An integrated analysis of transcriptome and metabolome reveals three BCAAs relieve lipid accumulation by inhibiting lipid synthesis and promoting lipid oxidation in the liver of largemouth bass (Micropterus salmoides)

Abstract

The intricate and paradoxical relationship between branched-chain amino acids (BCAAs) and lipid metabolism has been focused on the field of nutrition. However, the molecular mechanism mediated by BCAAs in the lipid metabolism of fish is poorly understood. To address this knowledge gap, we characterized the transcriptome and metabolome in the liver of largemouth bass (Micropterus salmoides), an extensively cultivated fish with high commercial value.
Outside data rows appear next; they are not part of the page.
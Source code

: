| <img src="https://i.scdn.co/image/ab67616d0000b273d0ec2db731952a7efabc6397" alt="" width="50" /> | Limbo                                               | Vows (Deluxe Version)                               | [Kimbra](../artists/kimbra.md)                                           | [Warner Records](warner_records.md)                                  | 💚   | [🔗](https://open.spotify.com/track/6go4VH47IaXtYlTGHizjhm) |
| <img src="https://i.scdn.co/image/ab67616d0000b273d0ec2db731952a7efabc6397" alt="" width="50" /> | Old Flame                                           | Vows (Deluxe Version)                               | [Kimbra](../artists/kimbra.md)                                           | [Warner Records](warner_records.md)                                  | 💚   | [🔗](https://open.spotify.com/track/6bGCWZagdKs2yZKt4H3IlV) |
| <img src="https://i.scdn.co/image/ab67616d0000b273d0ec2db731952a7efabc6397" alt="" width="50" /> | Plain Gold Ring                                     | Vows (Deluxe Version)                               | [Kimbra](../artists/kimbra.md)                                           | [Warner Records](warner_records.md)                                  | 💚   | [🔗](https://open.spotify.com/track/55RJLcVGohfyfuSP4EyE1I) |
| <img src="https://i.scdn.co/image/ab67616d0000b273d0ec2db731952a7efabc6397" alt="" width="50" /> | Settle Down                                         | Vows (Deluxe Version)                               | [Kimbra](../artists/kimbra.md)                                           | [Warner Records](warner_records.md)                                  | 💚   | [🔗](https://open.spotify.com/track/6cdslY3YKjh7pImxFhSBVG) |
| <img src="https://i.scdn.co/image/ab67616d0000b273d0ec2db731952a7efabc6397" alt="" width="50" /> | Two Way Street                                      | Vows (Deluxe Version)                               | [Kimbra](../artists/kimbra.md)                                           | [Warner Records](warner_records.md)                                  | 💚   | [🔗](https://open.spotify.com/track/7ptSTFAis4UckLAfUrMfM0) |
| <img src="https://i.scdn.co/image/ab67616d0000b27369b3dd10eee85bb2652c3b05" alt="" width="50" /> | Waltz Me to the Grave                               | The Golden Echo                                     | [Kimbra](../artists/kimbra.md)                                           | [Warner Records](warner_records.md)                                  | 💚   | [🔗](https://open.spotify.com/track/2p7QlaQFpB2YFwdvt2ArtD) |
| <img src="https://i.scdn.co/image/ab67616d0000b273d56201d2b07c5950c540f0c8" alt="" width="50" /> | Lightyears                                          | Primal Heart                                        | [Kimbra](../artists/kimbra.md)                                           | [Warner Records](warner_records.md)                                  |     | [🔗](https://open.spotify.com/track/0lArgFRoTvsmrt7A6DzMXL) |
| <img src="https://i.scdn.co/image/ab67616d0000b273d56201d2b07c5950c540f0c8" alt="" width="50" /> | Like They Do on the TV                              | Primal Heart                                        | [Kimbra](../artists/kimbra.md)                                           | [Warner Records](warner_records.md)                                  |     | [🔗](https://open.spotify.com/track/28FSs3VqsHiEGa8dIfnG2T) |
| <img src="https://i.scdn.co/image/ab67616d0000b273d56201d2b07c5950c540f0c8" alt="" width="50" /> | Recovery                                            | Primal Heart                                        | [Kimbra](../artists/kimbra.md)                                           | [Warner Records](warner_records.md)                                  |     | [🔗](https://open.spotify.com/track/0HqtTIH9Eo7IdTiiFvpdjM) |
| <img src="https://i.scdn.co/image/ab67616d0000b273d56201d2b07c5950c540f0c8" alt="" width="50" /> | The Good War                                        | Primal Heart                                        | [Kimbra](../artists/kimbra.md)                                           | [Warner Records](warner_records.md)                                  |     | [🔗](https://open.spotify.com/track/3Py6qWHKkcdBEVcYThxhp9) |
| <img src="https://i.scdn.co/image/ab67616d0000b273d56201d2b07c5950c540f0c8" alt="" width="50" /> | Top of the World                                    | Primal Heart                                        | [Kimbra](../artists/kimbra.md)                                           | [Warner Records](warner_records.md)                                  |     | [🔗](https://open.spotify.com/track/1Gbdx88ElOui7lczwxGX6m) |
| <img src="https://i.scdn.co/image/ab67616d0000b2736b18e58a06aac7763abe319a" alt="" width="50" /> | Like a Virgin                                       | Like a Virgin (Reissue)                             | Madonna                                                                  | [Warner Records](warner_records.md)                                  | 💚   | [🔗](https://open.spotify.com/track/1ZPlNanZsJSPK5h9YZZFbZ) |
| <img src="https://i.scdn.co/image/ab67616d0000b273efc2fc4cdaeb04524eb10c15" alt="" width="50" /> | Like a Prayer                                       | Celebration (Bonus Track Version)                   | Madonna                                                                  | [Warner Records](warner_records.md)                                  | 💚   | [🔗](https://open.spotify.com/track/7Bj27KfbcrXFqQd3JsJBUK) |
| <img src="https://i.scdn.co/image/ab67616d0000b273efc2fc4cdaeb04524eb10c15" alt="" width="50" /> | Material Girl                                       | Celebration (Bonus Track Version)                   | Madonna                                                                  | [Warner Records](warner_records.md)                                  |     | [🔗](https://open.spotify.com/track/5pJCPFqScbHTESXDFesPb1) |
Dietary BCAA supplementation significantly enhanced growth performance, combined with the elevation of essential amino acid levels and the improvement of liver health. Moreover, enzymatic detection and RT–qPCR results showed that BCAAs decreased lipid deposition in the liver. Integrated transcriptomics and metabolomics analysis revealed that the inhibition of lipid synthesis and enhancement of fatty acid degradation may explain the mechanism by which BCAAs relieved lipid accumulation in the liver. The metabolic enzymes acaca, acaa2, cpt2, acat, and aldh9a1, which were regulated by all three BCAAs, are key targets linking BCAA metabolism and lipid metabolism. Considering that farmed fish suffer from abnormal lipid accumulation in the liver, appropriate BCAA supplementation is an effective nutritional strategy to improve lipid metabolism disorders in aquaculture.